[Records for the exercise — start]

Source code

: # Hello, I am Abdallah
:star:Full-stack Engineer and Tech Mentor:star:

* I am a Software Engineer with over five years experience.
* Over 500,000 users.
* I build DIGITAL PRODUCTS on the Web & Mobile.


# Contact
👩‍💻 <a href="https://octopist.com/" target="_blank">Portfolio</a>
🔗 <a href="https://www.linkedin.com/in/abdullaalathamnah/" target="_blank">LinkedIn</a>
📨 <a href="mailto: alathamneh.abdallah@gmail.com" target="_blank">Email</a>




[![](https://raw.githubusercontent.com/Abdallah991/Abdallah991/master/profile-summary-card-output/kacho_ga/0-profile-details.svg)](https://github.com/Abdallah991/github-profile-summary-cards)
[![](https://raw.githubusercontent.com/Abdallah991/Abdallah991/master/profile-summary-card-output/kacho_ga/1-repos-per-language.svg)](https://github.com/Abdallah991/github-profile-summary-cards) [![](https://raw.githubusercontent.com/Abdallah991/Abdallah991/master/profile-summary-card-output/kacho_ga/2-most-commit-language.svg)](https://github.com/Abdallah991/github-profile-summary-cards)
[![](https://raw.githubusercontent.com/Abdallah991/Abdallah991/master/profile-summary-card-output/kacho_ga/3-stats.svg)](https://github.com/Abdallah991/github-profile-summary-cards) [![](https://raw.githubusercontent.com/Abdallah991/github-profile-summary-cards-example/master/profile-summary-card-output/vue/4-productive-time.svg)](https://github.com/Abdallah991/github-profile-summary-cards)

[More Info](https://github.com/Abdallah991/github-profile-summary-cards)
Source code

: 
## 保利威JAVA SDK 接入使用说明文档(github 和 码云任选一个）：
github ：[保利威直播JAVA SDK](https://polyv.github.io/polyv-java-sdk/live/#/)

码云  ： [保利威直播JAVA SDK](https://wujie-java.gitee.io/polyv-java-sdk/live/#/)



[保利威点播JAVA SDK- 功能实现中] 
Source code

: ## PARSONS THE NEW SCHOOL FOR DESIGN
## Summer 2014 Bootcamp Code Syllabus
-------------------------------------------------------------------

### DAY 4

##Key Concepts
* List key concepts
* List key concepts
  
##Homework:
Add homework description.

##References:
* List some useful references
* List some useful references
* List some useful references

[Records for the exercise — finish]

§ **What you are asked to do**: Go through the data and return every record exactly.

§ **Task output**:
Source code

: # Hello, I am Abdallah
:star:Full-stack Engineer and Tech Mentor:star:

* I am a Software Engineer with over five years experience.
* Over 500,000 users.
* I build DIGITAL PRODUCTS on the Web & Mobile.


# Contact
👩‍💻 <a href="https://octopist.com/" target="_blank">Portfolio</a>
🔗 <a href="https://www.linkedin.com/in/abdullaalathamnah/" target="_blank">LinkedIn</a>
📨 <a href="mailto: alathamneh.abdallah@gmail.com" target="_blank">Email</a>




[![](https://raw.githubusercontent.com/Abdallah991/Abdallah991/master/profile-summary-card-output/kacho_ga/0-profile-details.svg)](https://github.com/Abdallah991/github-profile-summary-cards)
[![](https://raw.githubusercontent.com/Abdallah991/Abdallah991/master/profile-summary-card-output/kacho_ga/1-repos-per-language.svg)](https://github.com/Abdallah991/github-profile-summary-cards) [![](https://raw.githubusercontent.com/Abdallah991/Abdallah991/master/profile-summary-card-output/kacho_ga/2-most-commit-language.svg)](https://github.com/Abdallah991/github-profile-summary-cards)
[![](https://raw.githubusercontent.com/Abdallah991/Abdallah991/master/profile-summary-card-output/kacho_ga/3-stats.svg)](https://github.com/Abdallah991/github-profile-summary-cards) [![](https://raw.githubusercontent.com/Abdallah991/github-profile-summary-cards-example/master/profile-summary-card-output/vue/4-productive-time.svg)](https://github.com/Abdallah991/github-profile-summary-cards)

[More Info](https://github.com/Abdallah991/github-profile-summary-cards)
Source code

: 
## 保利威JAVA SDK 接入使用说明文档(github 和 码云任选一个）：
github ：[保利威直播JAVA SDK](https://polyv.github.io/polyv-java-sdk/live/#/)

码云  ： [保利威直播JAVA SDK](https://wujie-java.gitee.io/polyv-java-sdk/live/#/)



[保利威点播JAVA SDK- 功能实现中] 
Source code

: ## PARSONS THE NEW SCHOOL FOR DESIGN
## Summer 2014 Bootcamp Code Syllabus
-------------------------------------------------------------------

### DAY 4

##Key Concepts
* List key concepts
* List key concepts
  
##Homework:
Add homework description.

##References:
* List some useful references
* List some useful references
* List some useful references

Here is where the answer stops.